ФЕРМЕНТАЦИЯ Е. coli K5 ДЛЯ ПРОИЗВОДСТВА ГЕПАРОСАНА

Для определения надлежащих условий ферментации необходимо учитывать многие факторы. Е. coli, в целом, может расти на самых разных средах и при различных значениях рН, температуры, О₂ и других условиях. Однако в отличие от лабораторных штаммов, штамм Е. coli K5 не подвергался обширному генетическому исследованию, изучению его роста и функций.

Изменения условий роста могут оказывать влияние на (а) скорость роста бактерий, (б) максимальную плотность клеток (в) производство экзополисахаридных капсул K5, (г) степени модификации капсулы Е. coli K5, на состояние резидентного бактериофага в Е. coli K5, и другие факторы, (д) высвобождение экзополисахаридной капсулы K5 в среду, (е) соответствие диапазона размеров образующегося полисахарида гепаросана возможности его переработки в гепарин, и (г) количество и тип примесей. Например, условия, которые способствуют лизису клеток, могут увеличить выход экзополисахарида K5 в супернатант культуры, но также могут увеличить деградацию экзополисахаридной капсулы К5, а также количество и объем примесей в супернатанте.

Важным моментом является то, насколько легко какая-либо из примесей может быть удалена на последующих стадиях очистки и обработки, влияет ли эта примесь на последующую переработку гепаросана в гепарин, и представляет ли примесь опасность для людей и животных. Е. coli K5 является известным патогеном, и, следовательно, токсины и другие факторы, связанные с вирулентностью, должны быть удалены. Липополисахариды (ЛПС) являются широко распространенными загрязнителями экстрактов грамотрицательных бактерий, и они известны как мощные иммуностимулирующие агенты и токсины. Нуклеиновые кислоты также могут обладать иммуностимулирующим эффектом, как ЛПС, так и нуклеиновые кислоты имеют полисахаридное ядро, и поэтому могут выделяться совместно с гепаросаном. Другие примеси могут включать в себя полисахариды, отличные от гепаросана, или производные гепаросана.

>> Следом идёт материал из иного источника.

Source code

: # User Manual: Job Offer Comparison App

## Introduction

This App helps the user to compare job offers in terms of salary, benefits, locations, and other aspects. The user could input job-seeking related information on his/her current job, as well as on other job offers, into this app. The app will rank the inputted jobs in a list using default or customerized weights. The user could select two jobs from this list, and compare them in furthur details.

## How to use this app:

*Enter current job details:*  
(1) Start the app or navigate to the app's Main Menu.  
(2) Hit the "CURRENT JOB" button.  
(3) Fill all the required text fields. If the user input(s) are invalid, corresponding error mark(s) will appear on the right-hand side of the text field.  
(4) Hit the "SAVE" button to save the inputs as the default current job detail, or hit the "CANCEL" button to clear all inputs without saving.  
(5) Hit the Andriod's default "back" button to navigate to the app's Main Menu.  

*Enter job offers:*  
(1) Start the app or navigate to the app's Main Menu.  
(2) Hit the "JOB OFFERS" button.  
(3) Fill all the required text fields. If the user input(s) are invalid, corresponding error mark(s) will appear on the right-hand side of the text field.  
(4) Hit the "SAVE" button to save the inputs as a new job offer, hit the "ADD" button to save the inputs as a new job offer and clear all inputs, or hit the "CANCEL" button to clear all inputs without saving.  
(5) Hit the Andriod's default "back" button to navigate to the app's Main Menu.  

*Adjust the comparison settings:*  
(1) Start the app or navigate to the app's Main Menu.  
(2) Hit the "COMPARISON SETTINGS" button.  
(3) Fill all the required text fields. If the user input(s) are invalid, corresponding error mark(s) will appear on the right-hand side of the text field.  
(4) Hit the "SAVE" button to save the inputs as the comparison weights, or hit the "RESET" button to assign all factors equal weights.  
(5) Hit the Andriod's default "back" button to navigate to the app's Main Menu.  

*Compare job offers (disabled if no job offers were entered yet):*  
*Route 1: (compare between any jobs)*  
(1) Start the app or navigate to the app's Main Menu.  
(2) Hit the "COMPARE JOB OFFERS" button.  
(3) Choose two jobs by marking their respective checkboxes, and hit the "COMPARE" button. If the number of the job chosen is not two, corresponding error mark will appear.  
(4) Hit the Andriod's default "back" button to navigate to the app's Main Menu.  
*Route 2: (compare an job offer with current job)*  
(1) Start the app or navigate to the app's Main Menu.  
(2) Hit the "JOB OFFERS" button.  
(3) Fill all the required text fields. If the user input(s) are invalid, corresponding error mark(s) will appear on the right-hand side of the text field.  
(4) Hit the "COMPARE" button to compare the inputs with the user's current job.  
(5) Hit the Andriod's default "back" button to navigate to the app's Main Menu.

Для производства фармацевтической и медицинской продукции источник и характеристики питательной среды могут иметь большое значение. Например, комплексная среда, полученная путем гидролиза животных или растительных белков, отлично подходит для роста и продукции К5, но для такой среды характерны различия между партиями и она может содержать аитигенные и другие загрязняющие примеси.

Для производства гепаросана в промышленных масштабах необходимо учитывать дополнительные факторы, в том числе объем культуры, время и температуру ферментации. Таким образом, являются предпочтительными меньшие объемы питательной среды, и условия, способствующие более быстрому росту. Также актуальным является выявление питательной среды, в которой применяются широкодоступные, стандартизированные и недорогие исходные вещества.

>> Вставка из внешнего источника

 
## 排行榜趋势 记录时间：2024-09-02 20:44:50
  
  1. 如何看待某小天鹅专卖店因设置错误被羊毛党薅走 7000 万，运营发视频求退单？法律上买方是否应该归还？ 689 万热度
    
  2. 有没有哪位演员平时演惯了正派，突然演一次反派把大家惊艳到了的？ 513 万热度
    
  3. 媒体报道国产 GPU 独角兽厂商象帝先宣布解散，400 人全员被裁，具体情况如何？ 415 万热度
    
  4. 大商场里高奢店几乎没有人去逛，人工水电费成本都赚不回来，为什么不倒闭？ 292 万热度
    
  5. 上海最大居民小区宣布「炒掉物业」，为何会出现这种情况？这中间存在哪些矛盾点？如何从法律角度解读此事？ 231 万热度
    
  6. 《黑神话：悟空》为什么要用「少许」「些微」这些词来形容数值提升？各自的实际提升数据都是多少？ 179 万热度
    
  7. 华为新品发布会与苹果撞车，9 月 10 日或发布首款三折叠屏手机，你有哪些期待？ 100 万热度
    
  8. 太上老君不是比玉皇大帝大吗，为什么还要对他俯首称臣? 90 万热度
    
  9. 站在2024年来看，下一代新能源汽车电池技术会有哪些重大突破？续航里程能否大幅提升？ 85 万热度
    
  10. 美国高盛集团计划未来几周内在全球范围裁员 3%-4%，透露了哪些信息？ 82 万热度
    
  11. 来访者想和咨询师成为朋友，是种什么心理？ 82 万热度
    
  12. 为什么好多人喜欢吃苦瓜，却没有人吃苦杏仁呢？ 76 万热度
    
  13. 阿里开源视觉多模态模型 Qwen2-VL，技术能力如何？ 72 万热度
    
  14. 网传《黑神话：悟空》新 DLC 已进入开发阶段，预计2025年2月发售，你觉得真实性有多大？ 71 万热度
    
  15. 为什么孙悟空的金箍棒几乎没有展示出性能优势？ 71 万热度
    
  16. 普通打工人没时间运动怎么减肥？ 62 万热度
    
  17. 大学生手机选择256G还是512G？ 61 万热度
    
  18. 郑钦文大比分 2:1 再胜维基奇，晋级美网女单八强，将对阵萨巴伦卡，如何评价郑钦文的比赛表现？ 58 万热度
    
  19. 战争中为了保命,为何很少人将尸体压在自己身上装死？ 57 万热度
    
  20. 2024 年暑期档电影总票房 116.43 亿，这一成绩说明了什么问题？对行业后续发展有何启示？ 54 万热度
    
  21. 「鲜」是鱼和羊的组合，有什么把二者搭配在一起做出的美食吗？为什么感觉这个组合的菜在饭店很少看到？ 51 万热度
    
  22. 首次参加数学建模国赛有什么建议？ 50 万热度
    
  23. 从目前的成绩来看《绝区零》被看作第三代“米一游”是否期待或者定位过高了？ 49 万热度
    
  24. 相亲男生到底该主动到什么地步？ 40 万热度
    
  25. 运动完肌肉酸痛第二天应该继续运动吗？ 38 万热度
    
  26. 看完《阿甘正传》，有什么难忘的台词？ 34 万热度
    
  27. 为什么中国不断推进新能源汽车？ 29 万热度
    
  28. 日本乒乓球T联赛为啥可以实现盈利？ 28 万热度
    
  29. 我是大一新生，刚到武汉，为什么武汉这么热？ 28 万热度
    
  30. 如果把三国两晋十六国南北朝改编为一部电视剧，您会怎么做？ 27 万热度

Кроме того, условия культивирования должны быть масштабируемыми. Так, выявленные оптимальные условия для культуры 5 мл должны также подтверждаться при культивировании в более крупных масштабах, например, 5 л, 20 л, 100 л и более.

Соответственно, процесс культивирования должен быть надежными и воспроизводимым, и, таким образом, не должен быть чувствительным к небольшим изменениям условий.

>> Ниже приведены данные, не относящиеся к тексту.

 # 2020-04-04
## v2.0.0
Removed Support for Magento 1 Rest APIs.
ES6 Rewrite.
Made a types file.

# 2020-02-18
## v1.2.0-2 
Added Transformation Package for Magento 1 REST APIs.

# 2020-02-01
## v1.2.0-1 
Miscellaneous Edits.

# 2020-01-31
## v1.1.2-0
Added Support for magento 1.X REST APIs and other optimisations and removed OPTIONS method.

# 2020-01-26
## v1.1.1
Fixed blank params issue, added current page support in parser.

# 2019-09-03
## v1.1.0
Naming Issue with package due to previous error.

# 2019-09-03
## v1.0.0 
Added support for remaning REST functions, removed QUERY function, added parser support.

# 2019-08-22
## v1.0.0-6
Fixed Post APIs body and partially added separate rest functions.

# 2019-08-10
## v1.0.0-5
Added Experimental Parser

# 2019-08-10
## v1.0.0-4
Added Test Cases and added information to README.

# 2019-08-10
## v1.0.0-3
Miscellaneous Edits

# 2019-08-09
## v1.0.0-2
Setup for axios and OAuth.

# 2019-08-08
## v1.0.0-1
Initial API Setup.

В связи с вышеизложенным, выявление условий, подходящих для промышленного производства гепаросана, не является тривиальной задачей. Авторы настоящего изобретения определили подходящие условия для роста и культивирования Е. coli K5 для облегчения производства, выделения и очистки гепаросана, которые могут быть адаптированы для промышленного производства.

Среда для культивирования согласно настоящему изобретению представляет собой среду с заданным составом с глюкозой в качестве источника углерода, варьирующую в зависимости от фазы роста. Состав среды для периодического культивирования является следующим на литр: примерно 20 г глюкозы, 10-300 мг тиамина, примерно 13,5 г KH₂PO₄, примерно 4,0 г (NH₄)₂HPO₄, примерно 1,4 г MgSO₄·7H₂O, примерно 1,7 г лимонной кислоты и примерно 10,0 мл раствора микроэлементов. Раствор микроэлементов включал (на 1 л 5М НСl) 10,0 г FeSO₄·7H₂O, 2,0 г СаСl₂, 2,2 г ZnSO₄·7H₂O, 0,5 г MnSO₄·4H₂O, 1,0 г 10 CuSO₄·5H₂O, 0,1 г (N₄)₆М_O7O₂₄·4Н₂O и 0,02 г Na₂B₄O₇·10H₂O. Раствор для подпитки, используемый на стадии культивирования с подпиткой, включал (на 1 л): 250-1000 г глюкозы, примерно 20 г MgSO₄·7H₂O и 0,15-0,5 г тиамина, и мог содержать примерно 47 г KН₂РO₄. В некоторых вариантах реализации раствор для подпитки содержал 700 г глюкозы, 20 г MgSO₄·7H₂O и 0,2 г тиамина. В другом варианте реализации раствор для подпитки содержал 700 г глюкозы, 20 г MgSO₄·7H₂O 47 г KН₂РO₄ и 0,4 г тиамина.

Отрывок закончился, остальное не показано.